**Task prompt**
In the entries below, which lines run from the one containing "#### [吴惠林：美中经济" to the one containing "#### [吴惠林：工会的形"? Copy exactly those lines, ends included, and no others.

[[ Records shown, beginning ]]

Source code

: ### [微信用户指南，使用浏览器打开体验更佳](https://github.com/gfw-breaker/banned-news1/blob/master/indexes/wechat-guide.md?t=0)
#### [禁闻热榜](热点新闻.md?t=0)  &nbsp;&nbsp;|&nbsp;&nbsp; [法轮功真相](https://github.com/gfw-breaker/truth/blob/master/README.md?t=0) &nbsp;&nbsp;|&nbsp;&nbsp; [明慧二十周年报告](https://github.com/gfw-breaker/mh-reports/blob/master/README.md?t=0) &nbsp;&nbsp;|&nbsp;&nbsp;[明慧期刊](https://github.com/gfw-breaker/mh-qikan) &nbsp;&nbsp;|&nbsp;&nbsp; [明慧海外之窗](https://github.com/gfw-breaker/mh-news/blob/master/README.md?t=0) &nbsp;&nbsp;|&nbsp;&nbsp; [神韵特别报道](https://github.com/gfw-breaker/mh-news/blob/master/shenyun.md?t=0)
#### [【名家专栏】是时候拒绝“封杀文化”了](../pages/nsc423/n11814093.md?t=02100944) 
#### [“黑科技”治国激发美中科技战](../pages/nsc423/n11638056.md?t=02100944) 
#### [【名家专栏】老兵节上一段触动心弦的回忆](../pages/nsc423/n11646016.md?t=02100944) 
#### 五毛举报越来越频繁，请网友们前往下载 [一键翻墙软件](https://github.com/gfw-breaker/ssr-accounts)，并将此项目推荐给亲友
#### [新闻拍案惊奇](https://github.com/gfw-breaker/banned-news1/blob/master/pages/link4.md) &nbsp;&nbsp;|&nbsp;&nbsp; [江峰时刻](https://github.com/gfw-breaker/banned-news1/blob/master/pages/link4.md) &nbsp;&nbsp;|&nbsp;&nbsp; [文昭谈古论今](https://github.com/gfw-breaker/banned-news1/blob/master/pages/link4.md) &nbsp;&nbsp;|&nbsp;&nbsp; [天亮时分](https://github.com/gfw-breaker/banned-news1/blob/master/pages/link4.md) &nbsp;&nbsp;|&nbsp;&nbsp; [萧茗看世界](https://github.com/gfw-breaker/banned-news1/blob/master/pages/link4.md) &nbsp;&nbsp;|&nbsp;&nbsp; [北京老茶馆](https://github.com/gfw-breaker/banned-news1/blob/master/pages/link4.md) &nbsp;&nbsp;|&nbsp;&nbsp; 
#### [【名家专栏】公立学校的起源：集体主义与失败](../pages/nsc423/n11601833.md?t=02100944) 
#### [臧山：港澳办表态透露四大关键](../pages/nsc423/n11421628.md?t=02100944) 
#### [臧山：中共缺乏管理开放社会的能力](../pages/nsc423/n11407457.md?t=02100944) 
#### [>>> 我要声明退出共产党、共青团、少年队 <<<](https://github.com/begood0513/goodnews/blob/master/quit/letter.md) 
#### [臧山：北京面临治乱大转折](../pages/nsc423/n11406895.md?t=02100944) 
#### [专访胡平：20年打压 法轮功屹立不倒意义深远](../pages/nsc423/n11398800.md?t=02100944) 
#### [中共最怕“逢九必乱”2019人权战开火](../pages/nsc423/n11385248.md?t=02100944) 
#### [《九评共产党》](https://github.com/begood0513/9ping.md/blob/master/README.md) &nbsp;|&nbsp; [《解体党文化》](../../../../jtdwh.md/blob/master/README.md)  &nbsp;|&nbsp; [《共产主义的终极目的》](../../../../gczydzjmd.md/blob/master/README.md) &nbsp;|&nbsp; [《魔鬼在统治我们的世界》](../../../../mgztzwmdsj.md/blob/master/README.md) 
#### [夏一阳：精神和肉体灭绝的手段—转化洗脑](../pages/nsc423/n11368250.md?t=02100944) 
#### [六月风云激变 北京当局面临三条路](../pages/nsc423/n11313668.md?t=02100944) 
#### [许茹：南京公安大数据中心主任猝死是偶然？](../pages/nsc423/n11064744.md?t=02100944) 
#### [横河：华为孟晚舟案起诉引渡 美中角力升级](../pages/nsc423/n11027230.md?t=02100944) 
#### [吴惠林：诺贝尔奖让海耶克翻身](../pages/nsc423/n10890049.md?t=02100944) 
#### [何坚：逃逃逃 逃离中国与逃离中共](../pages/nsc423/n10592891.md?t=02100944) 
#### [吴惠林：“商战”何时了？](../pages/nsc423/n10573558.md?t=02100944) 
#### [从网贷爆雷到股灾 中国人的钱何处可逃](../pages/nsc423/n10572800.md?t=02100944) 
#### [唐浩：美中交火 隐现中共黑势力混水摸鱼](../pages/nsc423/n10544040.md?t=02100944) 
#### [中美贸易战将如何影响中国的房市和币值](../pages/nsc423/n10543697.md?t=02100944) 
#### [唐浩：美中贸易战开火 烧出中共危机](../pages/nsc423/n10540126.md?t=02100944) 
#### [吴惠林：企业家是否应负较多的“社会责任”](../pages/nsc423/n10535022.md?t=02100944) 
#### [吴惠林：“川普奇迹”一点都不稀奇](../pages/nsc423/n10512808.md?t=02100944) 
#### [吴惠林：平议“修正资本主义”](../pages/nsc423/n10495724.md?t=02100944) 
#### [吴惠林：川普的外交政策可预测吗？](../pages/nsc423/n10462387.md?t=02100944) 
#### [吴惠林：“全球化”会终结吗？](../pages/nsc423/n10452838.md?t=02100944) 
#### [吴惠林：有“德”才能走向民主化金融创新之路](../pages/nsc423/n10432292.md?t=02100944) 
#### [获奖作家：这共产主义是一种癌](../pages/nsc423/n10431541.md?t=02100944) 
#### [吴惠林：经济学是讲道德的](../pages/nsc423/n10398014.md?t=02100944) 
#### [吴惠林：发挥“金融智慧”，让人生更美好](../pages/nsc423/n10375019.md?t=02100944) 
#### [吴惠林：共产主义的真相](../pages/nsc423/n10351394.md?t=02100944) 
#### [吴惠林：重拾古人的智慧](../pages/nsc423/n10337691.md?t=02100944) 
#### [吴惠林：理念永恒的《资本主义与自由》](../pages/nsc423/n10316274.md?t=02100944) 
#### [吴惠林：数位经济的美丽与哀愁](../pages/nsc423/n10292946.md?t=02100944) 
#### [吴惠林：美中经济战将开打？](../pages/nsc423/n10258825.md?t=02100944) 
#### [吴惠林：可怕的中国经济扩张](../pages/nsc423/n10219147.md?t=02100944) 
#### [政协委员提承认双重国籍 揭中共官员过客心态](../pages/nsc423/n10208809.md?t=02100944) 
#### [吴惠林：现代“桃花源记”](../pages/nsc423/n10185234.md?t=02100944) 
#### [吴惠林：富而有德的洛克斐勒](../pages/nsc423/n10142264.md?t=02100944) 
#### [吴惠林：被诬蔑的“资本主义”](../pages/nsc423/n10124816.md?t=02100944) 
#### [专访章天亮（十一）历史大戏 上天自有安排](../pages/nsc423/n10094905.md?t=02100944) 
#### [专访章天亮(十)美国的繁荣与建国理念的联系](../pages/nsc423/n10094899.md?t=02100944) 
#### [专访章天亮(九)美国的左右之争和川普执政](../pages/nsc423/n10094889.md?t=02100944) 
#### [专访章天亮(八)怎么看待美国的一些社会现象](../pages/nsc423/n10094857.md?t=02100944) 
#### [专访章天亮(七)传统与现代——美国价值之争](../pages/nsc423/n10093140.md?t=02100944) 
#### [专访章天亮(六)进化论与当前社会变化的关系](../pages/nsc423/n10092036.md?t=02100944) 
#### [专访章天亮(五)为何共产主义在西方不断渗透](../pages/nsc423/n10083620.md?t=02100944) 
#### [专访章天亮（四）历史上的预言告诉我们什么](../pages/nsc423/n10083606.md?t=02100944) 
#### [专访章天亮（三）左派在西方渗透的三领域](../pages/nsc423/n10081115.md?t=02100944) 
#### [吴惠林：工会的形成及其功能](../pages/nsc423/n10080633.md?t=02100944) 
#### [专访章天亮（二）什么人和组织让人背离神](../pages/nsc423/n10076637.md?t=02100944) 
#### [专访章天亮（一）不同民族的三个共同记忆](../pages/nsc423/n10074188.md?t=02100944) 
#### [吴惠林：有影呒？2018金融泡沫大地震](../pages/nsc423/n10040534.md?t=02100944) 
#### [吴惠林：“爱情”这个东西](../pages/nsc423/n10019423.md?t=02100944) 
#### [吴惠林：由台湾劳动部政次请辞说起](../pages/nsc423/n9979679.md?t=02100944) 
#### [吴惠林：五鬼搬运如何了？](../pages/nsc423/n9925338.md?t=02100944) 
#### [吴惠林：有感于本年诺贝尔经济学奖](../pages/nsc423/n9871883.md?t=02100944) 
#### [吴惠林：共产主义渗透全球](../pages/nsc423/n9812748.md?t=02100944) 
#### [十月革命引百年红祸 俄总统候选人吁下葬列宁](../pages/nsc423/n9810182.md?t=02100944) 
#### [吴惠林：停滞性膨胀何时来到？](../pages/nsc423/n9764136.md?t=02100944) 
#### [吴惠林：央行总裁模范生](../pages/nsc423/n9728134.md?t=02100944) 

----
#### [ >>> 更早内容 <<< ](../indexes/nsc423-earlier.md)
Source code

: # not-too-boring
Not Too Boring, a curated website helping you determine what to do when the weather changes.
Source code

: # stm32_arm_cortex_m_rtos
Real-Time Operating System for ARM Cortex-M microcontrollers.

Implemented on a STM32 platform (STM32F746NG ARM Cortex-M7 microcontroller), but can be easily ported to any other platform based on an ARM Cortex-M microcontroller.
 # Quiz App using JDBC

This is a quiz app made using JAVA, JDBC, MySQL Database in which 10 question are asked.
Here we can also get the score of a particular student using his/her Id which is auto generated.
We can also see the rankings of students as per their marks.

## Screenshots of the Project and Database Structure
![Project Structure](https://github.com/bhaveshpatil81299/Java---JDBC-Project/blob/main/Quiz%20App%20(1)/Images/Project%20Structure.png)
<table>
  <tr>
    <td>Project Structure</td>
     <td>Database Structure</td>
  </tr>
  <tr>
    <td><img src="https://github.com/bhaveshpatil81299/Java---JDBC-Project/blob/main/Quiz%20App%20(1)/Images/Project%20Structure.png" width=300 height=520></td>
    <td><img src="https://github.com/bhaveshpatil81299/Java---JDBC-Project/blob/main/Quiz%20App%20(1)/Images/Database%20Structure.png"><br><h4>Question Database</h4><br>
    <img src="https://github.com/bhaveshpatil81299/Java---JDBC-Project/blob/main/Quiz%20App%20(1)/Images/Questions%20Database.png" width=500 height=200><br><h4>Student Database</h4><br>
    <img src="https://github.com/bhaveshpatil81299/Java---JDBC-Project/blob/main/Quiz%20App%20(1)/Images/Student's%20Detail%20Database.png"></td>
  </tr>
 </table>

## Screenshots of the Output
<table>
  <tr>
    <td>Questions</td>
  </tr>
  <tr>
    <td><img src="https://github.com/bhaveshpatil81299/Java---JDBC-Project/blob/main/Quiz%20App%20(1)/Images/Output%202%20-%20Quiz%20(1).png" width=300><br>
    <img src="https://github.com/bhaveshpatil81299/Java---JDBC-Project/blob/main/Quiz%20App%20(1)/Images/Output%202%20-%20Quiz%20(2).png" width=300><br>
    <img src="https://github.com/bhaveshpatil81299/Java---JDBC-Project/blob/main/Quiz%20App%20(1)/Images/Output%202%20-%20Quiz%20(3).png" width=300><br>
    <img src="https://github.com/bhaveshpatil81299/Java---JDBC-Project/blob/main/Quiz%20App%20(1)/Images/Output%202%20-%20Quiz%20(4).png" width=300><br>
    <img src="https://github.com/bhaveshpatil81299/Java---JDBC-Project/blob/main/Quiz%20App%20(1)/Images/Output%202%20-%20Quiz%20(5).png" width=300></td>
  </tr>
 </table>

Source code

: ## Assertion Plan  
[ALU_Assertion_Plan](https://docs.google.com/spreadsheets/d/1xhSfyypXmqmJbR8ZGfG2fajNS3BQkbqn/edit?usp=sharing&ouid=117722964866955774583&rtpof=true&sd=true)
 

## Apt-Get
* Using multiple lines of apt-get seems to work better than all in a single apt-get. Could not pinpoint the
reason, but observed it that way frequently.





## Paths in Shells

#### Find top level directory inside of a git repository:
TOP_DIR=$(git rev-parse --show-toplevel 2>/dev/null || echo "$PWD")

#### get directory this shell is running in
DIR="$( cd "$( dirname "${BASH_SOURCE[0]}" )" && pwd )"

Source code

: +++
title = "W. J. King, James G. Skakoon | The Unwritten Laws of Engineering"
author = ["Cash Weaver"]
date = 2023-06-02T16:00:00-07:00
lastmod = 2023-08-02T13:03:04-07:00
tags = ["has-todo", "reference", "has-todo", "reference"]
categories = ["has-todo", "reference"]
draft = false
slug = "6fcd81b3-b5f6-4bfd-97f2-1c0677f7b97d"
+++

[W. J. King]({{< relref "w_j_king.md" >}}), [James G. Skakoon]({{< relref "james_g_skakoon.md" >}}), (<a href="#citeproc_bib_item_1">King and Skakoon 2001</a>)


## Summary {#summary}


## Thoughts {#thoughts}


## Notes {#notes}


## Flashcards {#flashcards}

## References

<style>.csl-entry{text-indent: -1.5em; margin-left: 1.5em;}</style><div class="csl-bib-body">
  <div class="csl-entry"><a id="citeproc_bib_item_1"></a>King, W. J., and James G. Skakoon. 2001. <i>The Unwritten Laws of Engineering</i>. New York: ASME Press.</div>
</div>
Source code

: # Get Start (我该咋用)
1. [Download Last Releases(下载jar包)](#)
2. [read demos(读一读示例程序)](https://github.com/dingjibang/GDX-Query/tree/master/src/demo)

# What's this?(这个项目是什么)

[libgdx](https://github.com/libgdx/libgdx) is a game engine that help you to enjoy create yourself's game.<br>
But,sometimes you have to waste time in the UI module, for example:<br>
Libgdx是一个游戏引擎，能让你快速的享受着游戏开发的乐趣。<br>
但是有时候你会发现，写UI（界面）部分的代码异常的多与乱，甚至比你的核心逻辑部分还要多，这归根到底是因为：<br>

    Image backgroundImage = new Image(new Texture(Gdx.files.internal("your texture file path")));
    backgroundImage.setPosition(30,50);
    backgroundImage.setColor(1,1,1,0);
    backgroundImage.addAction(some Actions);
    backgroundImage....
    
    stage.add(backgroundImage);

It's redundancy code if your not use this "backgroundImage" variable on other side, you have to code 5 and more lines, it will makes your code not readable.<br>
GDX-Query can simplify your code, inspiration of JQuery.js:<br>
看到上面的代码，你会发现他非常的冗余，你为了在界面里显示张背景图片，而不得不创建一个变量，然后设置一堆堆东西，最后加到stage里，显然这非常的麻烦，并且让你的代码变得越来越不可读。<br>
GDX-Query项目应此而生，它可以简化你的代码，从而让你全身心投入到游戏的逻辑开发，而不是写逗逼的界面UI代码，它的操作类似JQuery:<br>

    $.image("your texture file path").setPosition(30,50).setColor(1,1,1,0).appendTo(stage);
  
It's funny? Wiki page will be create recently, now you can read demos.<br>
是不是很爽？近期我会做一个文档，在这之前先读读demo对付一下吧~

[[ Records shown, end ]]

**Your response**
#### [吴惠林：美中经济战将开打？](../pages/nsc423/n10258825.md?t=02100944) 
#### [吴惠林：可怕的中国经济扩张](../pages/nsc423/n10219147.md?t=02100944) 
#### [政协委员提承认双重国籍 揭中共官员过客心态](../pages/nsc423/n10208809.md?t=02100944) 
#### [吴惠林：现代“桃花源记”](../pages/nsc423/n10185234.md?t=02100944) 
#### [吴惠林：富而有德的洛克斐勒](../pages/nsc423/n10142264.md?t=02100944) 
#### [吴惠林：被诬蔑的“资本主义”](../pages/nsc423/n10124816.md?t=02100944) 
#### [专访章天亮（十一）历史大戏 上天自有安排](../pages/nsc423/n10094905.md?t=02100944) 
#### [专访章天亮(十)美国的繁荣与建国理念的联系](../pages/nsc423/n10094899.md?t=02100944) 
#### [专访章天亮(九)美国的左右之争和川普执政](../pages/nsc423/n10094889.md?t=02100944) 
#### [专访章天亮(八)怎么看待美国的一些社会现象](../pages/nsc423/n10094857.md?t=02100944) 
#### [专访章天亮(七)传统与现代——美国价值之争](../pages/nsc423/n10093140.md?t=02100944) 
#### [专访章天亮(六)进化论与当前社会变化的关系](../pages/nsc423/n10092036.md?t=02100944) 
#### [专访章天亮(五)为何共产主义在西方不断渗透](../pages/nsc423/n10083620.md?t=02100944) 
#### [专访章天亮（四）历史上的预言告诉我们什么](../pages/nsc423/n10083606.md?t=02100944) 
#### [专访章天亮（三）左派在西方渗透的三领域](../pages/nsc423/n10081115.md?t=02100944) 
#### [吴惠林：工会的形成及其功能](../pages/nsc423/n10080633.md?t=02100944) 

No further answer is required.